(Saved data entries)
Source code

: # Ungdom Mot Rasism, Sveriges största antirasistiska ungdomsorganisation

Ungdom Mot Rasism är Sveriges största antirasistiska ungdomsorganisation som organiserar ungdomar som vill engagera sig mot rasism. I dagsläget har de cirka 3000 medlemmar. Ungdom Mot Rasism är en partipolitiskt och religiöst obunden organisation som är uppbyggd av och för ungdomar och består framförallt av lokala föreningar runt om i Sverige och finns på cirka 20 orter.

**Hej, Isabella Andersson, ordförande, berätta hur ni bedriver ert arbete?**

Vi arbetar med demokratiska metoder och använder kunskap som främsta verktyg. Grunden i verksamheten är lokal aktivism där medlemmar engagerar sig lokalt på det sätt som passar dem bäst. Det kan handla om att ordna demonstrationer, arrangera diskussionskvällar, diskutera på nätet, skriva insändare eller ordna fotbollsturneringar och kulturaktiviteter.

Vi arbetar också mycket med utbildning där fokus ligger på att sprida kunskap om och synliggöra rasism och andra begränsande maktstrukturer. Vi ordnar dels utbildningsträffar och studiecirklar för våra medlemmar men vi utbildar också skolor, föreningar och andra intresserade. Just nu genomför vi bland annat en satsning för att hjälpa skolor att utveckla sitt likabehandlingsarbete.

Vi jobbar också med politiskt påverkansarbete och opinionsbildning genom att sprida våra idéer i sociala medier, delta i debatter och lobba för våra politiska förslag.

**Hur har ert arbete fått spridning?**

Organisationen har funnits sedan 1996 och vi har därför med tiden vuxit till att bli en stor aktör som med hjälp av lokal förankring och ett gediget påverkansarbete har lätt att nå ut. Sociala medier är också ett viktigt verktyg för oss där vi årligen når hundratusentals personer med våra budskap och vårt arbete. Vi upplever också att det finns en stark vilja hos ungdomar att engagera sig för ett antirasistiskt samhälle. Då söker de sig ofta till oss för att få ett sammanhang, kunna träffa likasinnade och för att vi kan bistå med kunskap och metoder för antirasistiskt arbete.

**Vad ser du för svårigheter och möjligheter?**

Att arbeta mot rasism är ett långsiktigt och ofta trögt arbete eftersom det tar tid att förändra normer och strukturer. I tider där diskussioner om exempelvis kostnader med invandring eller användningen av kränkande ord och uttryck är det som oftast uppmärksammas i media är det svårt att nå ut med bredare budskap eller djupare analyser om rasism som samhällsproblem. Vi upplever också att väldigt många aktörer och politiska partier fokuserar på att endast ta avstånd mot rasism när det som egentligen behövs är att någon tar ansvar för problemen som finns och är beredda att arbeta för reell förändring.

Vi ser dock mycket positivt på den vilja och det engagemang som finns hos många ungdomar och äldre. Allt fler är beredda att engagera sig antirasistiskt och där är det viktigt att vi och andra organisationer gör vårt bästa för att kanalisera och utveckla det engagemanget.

WHAT YOU WILL DO:
A word-for-word repeat of the full data is needed.

PROBLEM SOLUTION:
Source code

: # Ungdom Mot Rasism, Sveriges största antirasistiska ungdomsorganisation

Ungdom Mot Rasism är Sveriges största antirasistiska ungdomsorganisation som organiserar ungdomar som vill engagera sig mot rasism. I dagsläget har de cirka 3000 medlemmar. Ungdom Mot Rasism är en partipolitiskt och religiöst obunden organisation som är uppbyggd av och för ungdomar och består framförallt av lokala föreningar runt om i Sverige och finns på cirka 20 orter.

**Hej, Isabella Andersson, ordförande, berätta hur ni bedriver ert arbete?**

Vi arbetar med demokratiska metoder och använder kunskap som främsta verktyg. Grunden i verksamheten är lokal aktivism där medlemmar engagerar sig lokalt på det sätt som passar dem bäst. Det kan handla om att ordna demonstrationer, arrangera diskussionskvällar, diskutera på nätet, skriva insändare eller ordna fotbollsturneringar och kulturaktiviteter.

Vi arbetar också mycket med utbildning där fokus ligger på att sprida kunskap om och synliggöra rasism och andra begränsande maktstrukturer. Vi ordnar dels utbildningsträffar och studiecirklar för våra medlemmar men vi utbildar också skolor, föreningar och andra intresserade. Just nu genomför vi bland annat en satsning för att hjälpa skolor att utveckla sitt likabehandlingsarbete.

Vi jobbar också med politiskt påverkansarbete och opinionsbildning genom att sprida våra idéer i sociala medier, delta i debatter och lobba för våra politiska förslag.

**Hur har ert arbete fått spridning?**

Organisationen har funnits sedan 1996 och vi har därför med tiden vuxit till att bli en stor aktör som med hjälp av lokal förankring och ett gediget påverkansarbete har lätt att nå ut. Sociala medier är också ett viktigt verktyg för oss där vi årligen når hundratusentals personer med våra budskap och vårt arbete. Vi upplever också att det finns en stark vilja hos ungdomar att engagera sig för ett antirasistiskt samhälle. Då söker de sig ofta till oss för att få ett sammanhang, kunna träffa likasinnade och för att vi kan bistå med kunskap och metoder för antirasistiskt arbete.

**Vad ser du för svårigheter och möjligheter?**

Att arbeta mot rasism är ett långsiktigt och ofta trögt arbete eftersom det tar tid att förändra normer och strukturer. I tider där diskussioner om exempelvis kostnader med invandring eller användningen av kränkande ord och uttryck är det som oftast uppmärksammas i media är det svårt att nå ut med bredare budskap eller djupare analyser om rasism som samhällsproblem. Vi upplever också att väldigt många aktörer och politiska partier fokuserar på att endast ta avstånd mot rasism när det som egentligen behövs är att någon tar ansvar för problemen som finns och är beredda att arbeta för reell förändring.

Vi ser dock mycket positivt på den vilja och det engagemang som finns hos många ungdomar och äldre. Allt fler är beredda att engagera sig antirasistiskt och där är det viktigt att vi och andra organisationer gör vårt bästa för att kanalisera och utveckla det engagemanget.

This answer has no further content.